* [STORED DATA]
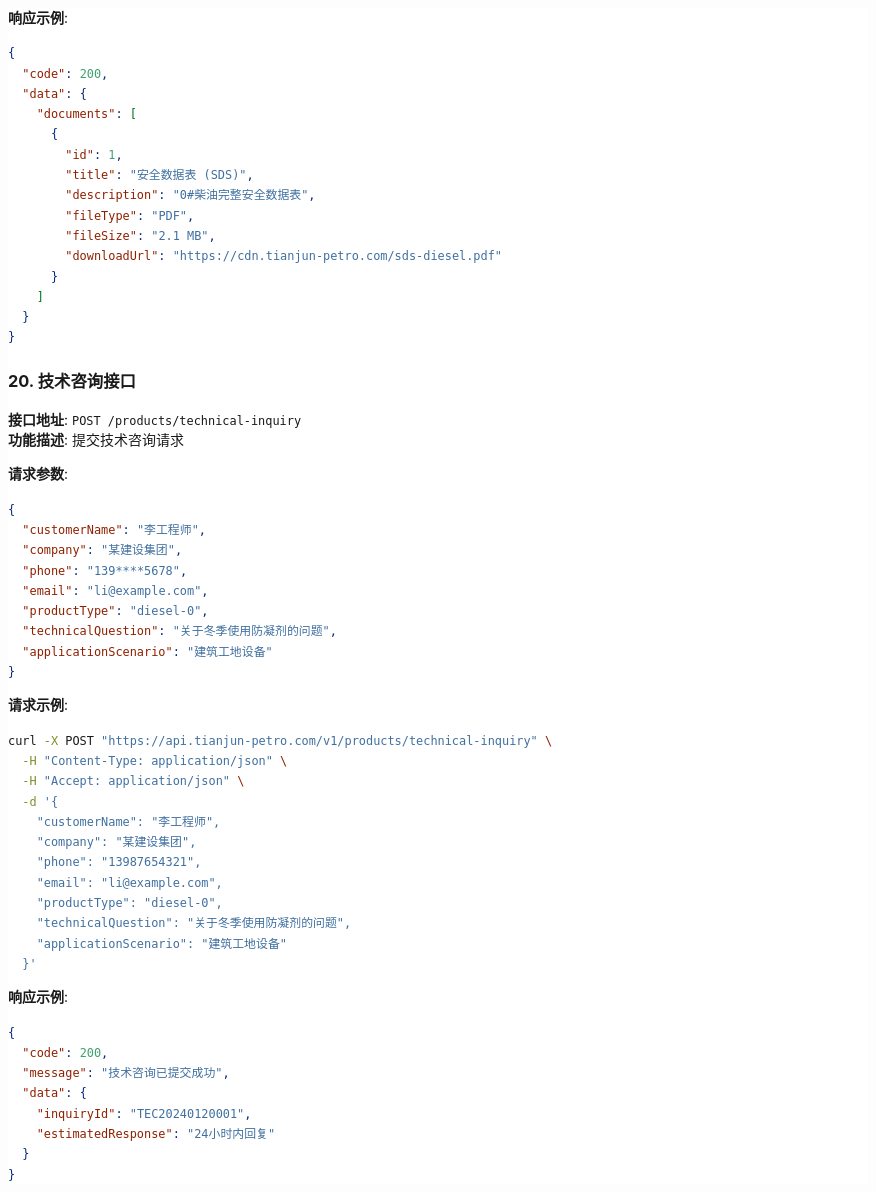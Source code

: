 **响应示例**:
```json
{
  "code": 200,
  "data": {
    "documents": [
      {
        "id": 1,
        "title": "安全数据表 (SDS)",
        "description": "0#柴油完整安全数据表",
        "fileType": "PDF",
        "fileSize": "2.1 MB",
        "downloadUrl": "https://cdn.tianjun-petro.com/sds-diesel.pdf"
      }
    ]
  }
}
```

### 20. 技术咨询接口
**接口地址**: `POST /products/technical-inquiry`  
**功能描述**: 提交技术咨询请求

**请求参数**:
```json
{
  "customerName": "李工程师",
  "company": "某建设集团",
  "phone": "139****5678",
  "email": "li@example.com",
  "productType": "diesel-0",
  "technicalQuestion": "关于冬季使用防凝剂的问题",
  "applicationScenario": "建筑工地设备"
}
```

**请求示例**:
```bash
curl -X POST "https://api.tianjun-petro.com/v1/products/technical-inquiry" \
  -H "Content-Type: application/json" \
  -H "Accept: application/json" \
  -d '{
    "customerName": "李工程师",
    "company": "某建设集团",
    "phone": "13987654321",
    "email": "li@example.com",
    "productType": "diesel-0",
    "technicalQuestion": "关于冬季使用防凝剂的问题",
    "applicationScenario": "建筑工地设备"
  }'
```

**响应示例**:
```json
{
  "code": 200,
  "message": "技术咨询已提交成功",
  "data": {
    "inquiryId": "TEC20240120001",
    "estimatedResponse": "24小时内回复"
  }
}
```
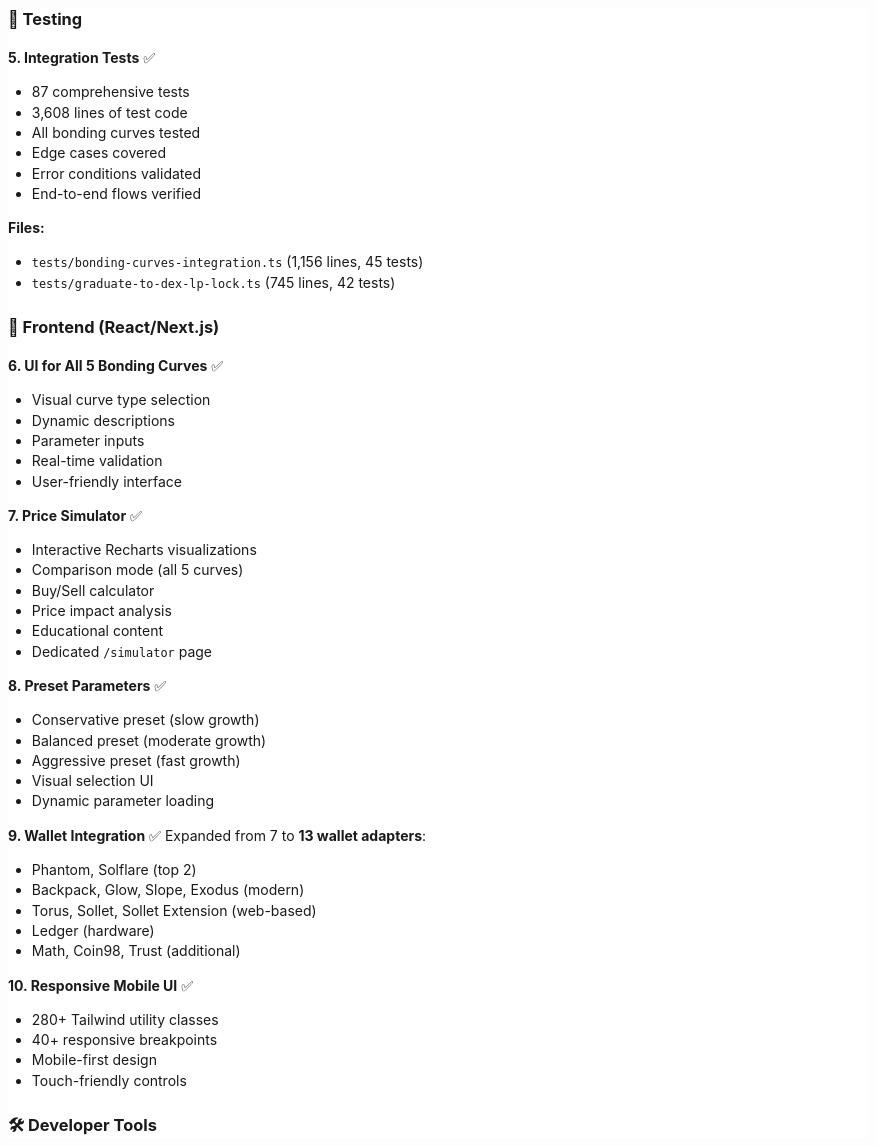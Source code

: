 ### 🧪 Testing

**5. Integration Tests** ✅
- 87 comprehensive tests
- 3,608 lines of test code
- All bonding curves tested
- Edge cases covered
- Error conditions validated
- End-to-end flows verified

**Files:**
- `tests/bonding-curves-integration.ts` (1,156 lines, 45 tests)
- `tests/graduate-to-dex-lp-lock.ts` (745 lines, 42 tests)

### 🎨 Frontend (React/Next.js)

**6. UI for All 5 Bonding Curves** ✅
- Visual curve type selection
- Dynamic descriptions
- Parameter inputs
- Real-time validation
- User-friendly interface

**7. Price Simulator** ✅
- Interactive Recharts visualizations
- Comparison mode (all 5 curves)
- Buy/Sell calculator
- Price impact analysis
- Educational content
- Dedicated `/simulator` page

**8. Preset Parameters** ✅
- Conservative preset (slow growth)
- Balanced preset (moderate growth)
- Aggressive preset (fast growth)
- Visual selection UI
- Dynamic parameter loading

**9. Wallet Integration** ✅
Expanded from 7 to **13 wallet adapters**:
- Phantom, Solflare (top 2)
- Backpack, Glow, Slope, Exodus (modern)
- Torus, Sollet, Sollet Extension (web-based)
- Ledger (hardware)
- Math, Coin98, Trust (additional)

**10. Responsive Mobile UI** ✅
- 280+ Tailwind utility classes
- 40+ responsive breakpoints
- Mobile-first design
- Touch-friendly controls

### 🛠️ Developer Tools
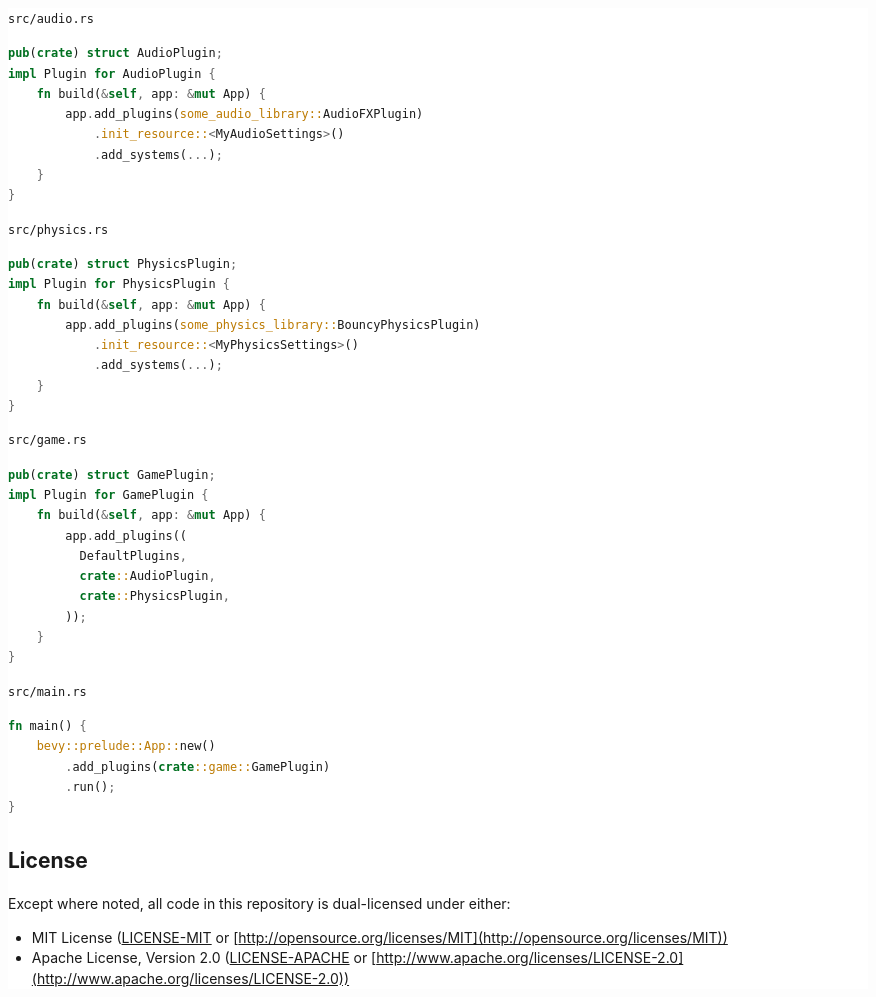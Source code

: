 `src/audio.rs`

```rust
pub(crate) struct AudioPlugin;
impl Plugin for AudioPlugin {
    fn build(&self, app: &mut App) {
        app.add_plugins(some_audio_library::AudioFXPlugin)
            .init_resource::<MyAudioSettings>()
            .add_systems(...);
    }
}
```

`src/physics.rs`

```rust
pub(crate) struct PhysicsPlugin;
impl Plugin for PhysicsPlugin {
    fn build(&self, app: &mut App) {
        app.add_plugins(some_physics_library::BouncyPhysicsPlugin)
            .init_resource::<MyPhysicsSettings>()
            .add_systems(...);
    }
}
```

`src/game.rs`

```rust
pub(crate) struct GamePlugin;
impl Plugin for GamePlugin {
    fn build(&self, app: &mut App) {
        app.add_plugins((
          DefaultPlugins,
          crate::AudioPlugin,
          crate::PhysicsPlugin,
        ));
    }
}
```

`src/main.rs`

```rust
fn main() {
    bevy::prelude::App::new()
        .add_plugins(crate::game::GamePlugin)
        .run();
}
```

## License

Except where noted, all code in this repository is dual-licensed under either:

- MIT License ([LICENSE-MIT](LICENSE-MIT) or [http://opensource.org/licenses/MIT](http://opensource.org/licenses/MIT))
- Apache License, Version 2.0 ([LICENSE-APACHE](LICENSE-APACHE) or [http://www.apache.org/licenses/LICENSE-2.0](http://www.apache.org/licenses/LICENSE-2.0))
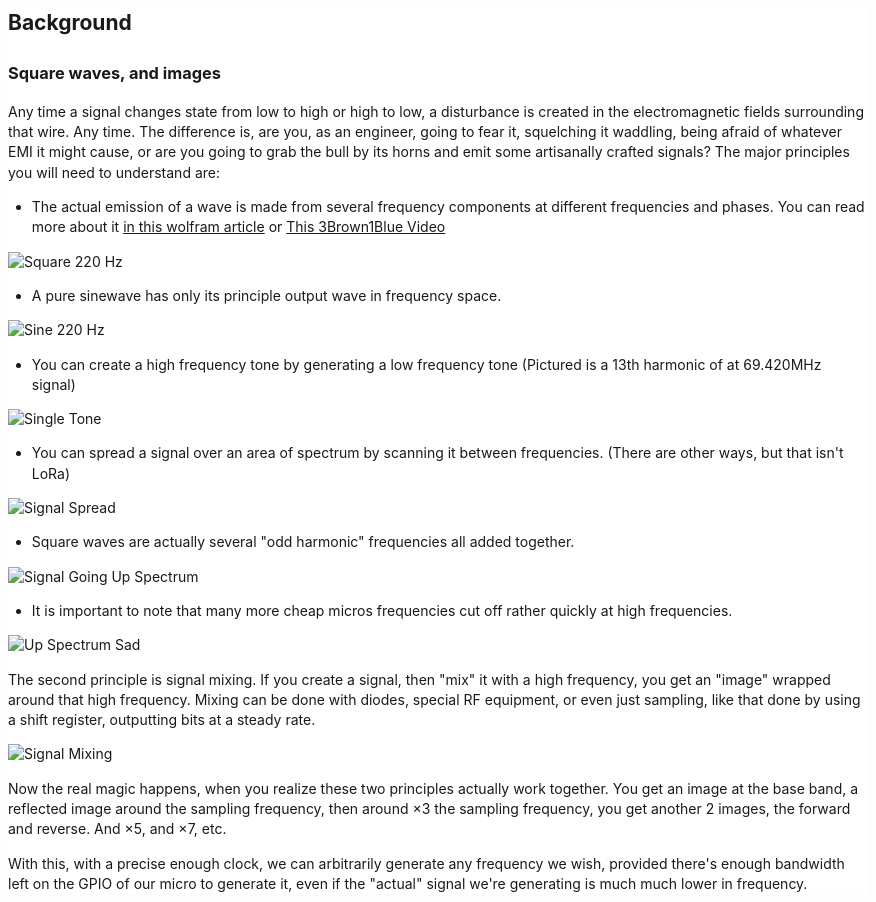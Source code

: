 ## Background

### Square waves, and images

Any time a signal changes state from low to high or high to low, a disturbance is created in the electromagnetic fields surrounding that wire.  Any time.  The difference is, are you, as an engineer, going to fear it, squelching it waddling, being afraid of whatever EMI it might cause, or are you going to grab the bull by its horns and emit some artisanally crafted signals?  The major principles you will need to understand are:

 * The actual emission of a wave is made from several frequency components at different frequencies and phases.  You can read more about it [in this wolfram article](https://mathworld.wolfram.com/FourierSeriesSquareWave.html) or [This 3Brown1Blue Video](https://www.youtube.com/watch?v=spUNpyF58BY)
 
![Square 220 Hz](https://github.com/cnlohr/lolra/blob/master/resources/SquareHarmonics.png?raw=true)

 * A pure sinewave has only its principle output wave in frequency space.

![Sine 220 Hz](https://github.com/cnlohr/lolra/blob/master/resources/SineHarmonics.png?raw=true)

 * You can create a high frequency tone by generating a low frequency tone (Pictured is a 13th harmonic of at 69.420MHz signal)

![Single Tone](https://github.com/cnlohr/lolra/blob/master/resources/SineTop.png?raw=true)

 * You can spread a signal over an area of spectrum by scanning it between frequencies. (There are other ways, but that isn't LoRa)

![Signal Spread](https://github.com/cnlohr/lolra/blob/master/resources/SquareTop.png?raw=true)

 * Square waves are actually several "odd harmonic" frequencies all added together.

![Signal Going Up Spectrum](https://github.com/cnlohr/lolra/blob/master/resources/36mhz-up-the-spectrum.png?raw=true)

 * It is important to note that many more cheap micros frequencies cut off rather quickly at high frequencies.

![Up Spectrum Sad](https://github.com/cnlohr/lolra/blob/master/resources/UpSpectrumSad.png?raw=true)

The second principle is signal mixing.  If you create a signal, then "mix" it with a high frequency, you get an "image" wrapped around that high frequency.  Mixing can be done with diodes, special RF equipment, or even just sampling, like that done by using a shift register, outputting bits at a steady rate.

![Signal Mixing](https://github.com/cnlohr/lolra/blob/master/resources/UpSpectrumImages.png?raw=true)

Now the real magic happens, when you realize these two principles actually work together. You get an image at the base band, a reflected image around the sampling frequency, then around ×3 the sampling frequency, you get another 2 images, the forward and reverse.  And ×5, and ×7, etc.

With this, with a precise enough clock, we can arbitrarily generate any frequency we wish, provided there's enough bandwidth left on the GPIO of our micro to generate it, even if the "actual" signal we're generating is much much lower in frequency.
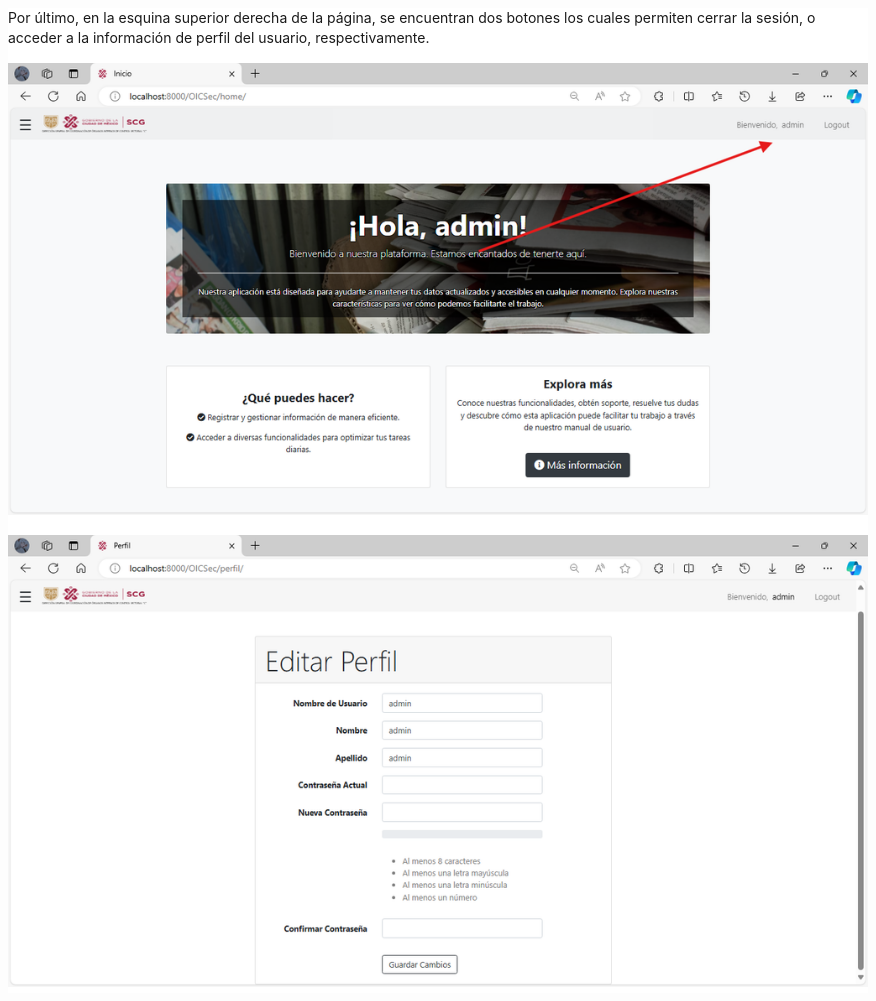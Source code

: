 Por último, en la esquina superior derecha de la página, se encuentran dos botones los cuales permiten cerrar la sesión,
o acceder a la información de perfil del usuario, respectivamente.

![Interfaz de Profile y Logout](images/Profile%20and%20logout.png)

![Panel de perfil](images/Panel%20profile.png)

* [EXERCISE PROMPT] What you return should match the material line for line, with the images removed.

* [EXPECTED OUTPUT]
Source code

: **响应示例**:
```json
{
  "code": 200,
  "data": {
    "documents": [
      {
        "id": 1,
        "title": "安全数据表 (SDS)",
        "description": "0#柴油完整安全数据表",
        "fileType": "PDF",
        "fileSize": "2.1 MB",
        "downloadUrl": "https://cdn.tianjun-petro.com/sds-diesel.pdf"
      }
    ]
  }
}
```

### 20. 技术咨询接口
**接口地址**: `POST /products/technical-inquiry`  
**功能描述**: 提交技术咨询请求

**请求参数**:
```json
{
  "customerName": "李工程师",
  "company": "某建设集团",
  "phone": "139****5678",
  "email": "li@example.com",
  "productType": "diesel-0",
  "technicalQuestion": "关于冬季使用防凝剂的问题",
  "applicationScenario": "建筑工地设备"
}
```

**请求示例**:
```bash
curl -X POST "https://api.tianjun-petro.com/v1/products/technical-inquiry" \
  -H "Content-Type: application/json" \
  -H "Accept: application/json" \
  -d '{
    "customerName": "李工程师",
    "company": "某建设集团",
    "phone": "13987654321",
    "email": "li@example.com",
    "productType": "diesel-0",
    "technicalQuestion": "关于冬季使用防凝剂的问题",
    "applicationScenario": "建筑工地设备"
  }'
```

**响应示例**:
```json
{
  "code": 200,
  "message": "技术咨询已提交成功",
  "data": {
    "inquiryId": "TEC20240120001",
    "estimatedResponse": "24小时内回复"
  }
}
```
Source code

: ### 🧪 Testing

**5. Integration Tests** ✅
- 87 comprehensive tests
- 3,608 lines of test code
- All bonding curves tested
- Edge cases covered
- Error conditions validated
- End-to-end flows verified

**Files:**
- `tests/bonding-curves-integration.ts` (1,156 lines, 45 tests)
- `tests/graduate-to-dex-lp-lock.ts` (745 lines, 42 tests)

### 🎨 Frontend (React/Next.js)

**6. UI for All 5 Bonding Curves** ✅
- Visual curve type selection
- Dynamic descriptions
- Parameter inputs
- Real-time validation
- User-friendly interface

**7. Price Simulator** ✅
- Interactive Recharts visualizations
- Comparison mode (all 5 curves)
- Buy/Sell calculator
- Price impact analysis
- Educational content
- Dedicated `/simulator` page

**8. Preset Parameters** ✅
- Conservative preset (slow growth)
- Balanced preset (moderate growth)
- Aggressive preset (fast growth)
- Visual selection UI
- Dynamic parameter loading

**9. Wallet Integration** ✅
Expanded from 7 to **13 wallet adapters**:
- Phantom, Solflare (top 2)
- Backpack, Glow, Slope, Exodus (modern)
- Torus, Sollet, Sollet Extension (web-based)
- Ledger (hardware)
- Math, Coin98, Trust (additional)

**10. Responsive Mobile UI** ✅
- 280+ Tailwind utility classes
- 40+ responsive breakpoints
- Mobile-first design
- Touch-friendly controls

### 🛠️ Developer Tools
Source code

: `src/audio.rs`

```rust
pub(crate) struct AudioPlugin;
impl Plugin for AudioPlugin {
    fn build(&self, app: &mut App) {
        app.add_plugins(some_audio_library::AudioFXPlugin)
            .init_resource::<MyAudioSettings>()
            .add_systems(...);
    }
}
```

`src/physics.rs`

```rust
pub(crate) struct PhysicsPlugin;
impl Plugin for PhysicsPlugin {
    fn build(&self, app: &mut App) {
        app.add_plugins(some_physics_library::BouncyPhysicsPlugin)
            .init_resource::<MyPhysicsSettings>()
            .add_systems(...);
    }
}
```

`src/game.rs`

```rust
pub(crate) struct GamePlugin;
impl Plugin for GamePlugin {
    fn build(&self, app: &mut App) {
        app.add_plugins((
          DefaultPlugins,
          crate::AudioPlugin,
          crate::PhysicsPlugin,
        ));
    }
}
```

`src/main.rs`

```rust
fn main() {
    bevy::prelude::App::new()
        .add_plugins(crate::game::GamePlugin)
        .run();
}
```

## License

Except where noted, all code in this repository is dual-licensed under either:

- MIT License ([LICENSE-MIT](LICENSE-MIT) or [http://opensource.org/licenses/MIT](http://opensource.org/licenses/MIT))
- Apache License, Version 2.0 ([LICENSE-APACHE](LICENSE-APACHE) or [http://www.apache.org/licenses/LICENSE-2.0](http://www.apache.org/licenses/LICENSE-2.0))
Source code

: ## Background

### Square waves, and images

Any time a signal changes state from low to high or high to low, a disturbance is created in the electromagnetic fields surrounding that wire.  Any time.  The difference is, are you, as an engineer, going to fear it, squelching it waddling, being afraid of whatever EMI it might cause, or are you going to grab the bull by its horns and emit some artisanally crafted signals?  The major principles you will need to understand are:

 * The actual emission of a wave is made from several frequency components at different frequencies and phases.  You can read more about it [in this wolfram article](https://mathworld.wolfram.com/FourierSeriesSquareWave.html) or [This 3Brown1Blue Video](https://www.youtube.com/watch?v=spUNpyF58BY)
 
![Square 220 Hz](https://github.com/cnlohr/lolra/blob/master/resources/SquareHarmonics.png?raw=true)

 * A pure sinewave has only its principle output wave in frequency space.

![Sine 220 Hz](https://github.com/cnlohr/lolra/blob/master/resources/SineHarmonics.png?raw=true)

 * You can create a high frequency tone by generating a low frequency tone (Pictured is a 13th harmonic of at 69.420MHz signal)

![Single Tone](https://github.com/cnlohr/lolra/blob/master/resources/SineTop.png?raw=true)

 * You can spread a signal over an area of spectrum by scanning it between frequencies. (There are other ways, but that isn't LoRa)

![Signal Spread](https://github.com/cnlohr/lolra/blob/master/resources/SquareTop.png?raw=true)

 * Square waves are actually several "odd harmonic" frequencies all added together.

![Signal Going Up Spectrum](https://github.com/cnlohr/lolra/blob/master/resources/36mhz-up-the-spectrum.png?raw=true)

 * It is important to note that many more cheap micros frequencies cut off rather quickly at high frequencies.

![Up Spectrum Sad](https://github.com/cnlohr/lolra/blob/master/resources/UpSpectrumSad.png?raw=true)

The second principle is signal mixing.  If you create a signal, then "mix" it with a high frequency, you get an "image" wrapped around that high frequency.  Mixing can be done with diodes, special RF equipment, or even just sampling, like that done by using a shift register, outputting bits at a steady rate.

![Signal Mixing](https://github.com/cnlohr/lolra/blob/master/resources/UpSpectrumImages.png?raw=true)

Now the real magic happens, when you realize these two principles actually work together. You get an image at the base band, a reflected image around the sampling frequency, then around ×3 the sampling frequency, you get another 2 images, the forward and reverse.  And ×5, and ×7, etc.

With this, with a precise enough clock, we can arbitrarily generate any frequency we wish, provided there's enough bandwidth left on the GPIO of our micro to generate it, even if the "actual" signal we're generating is much much lower in frequency.
Source code

: Por último, en la esquina superior derecha de la página, se encuentran dos botones los cuales permiten cerrar la sesión,
o acceder a la información de perfil del usuario, respectivamente.

![Interfaz de Profile y Logout](images/Profile%20and%20logout.png)

![Panel de perfil](images/Panel%20profile.png)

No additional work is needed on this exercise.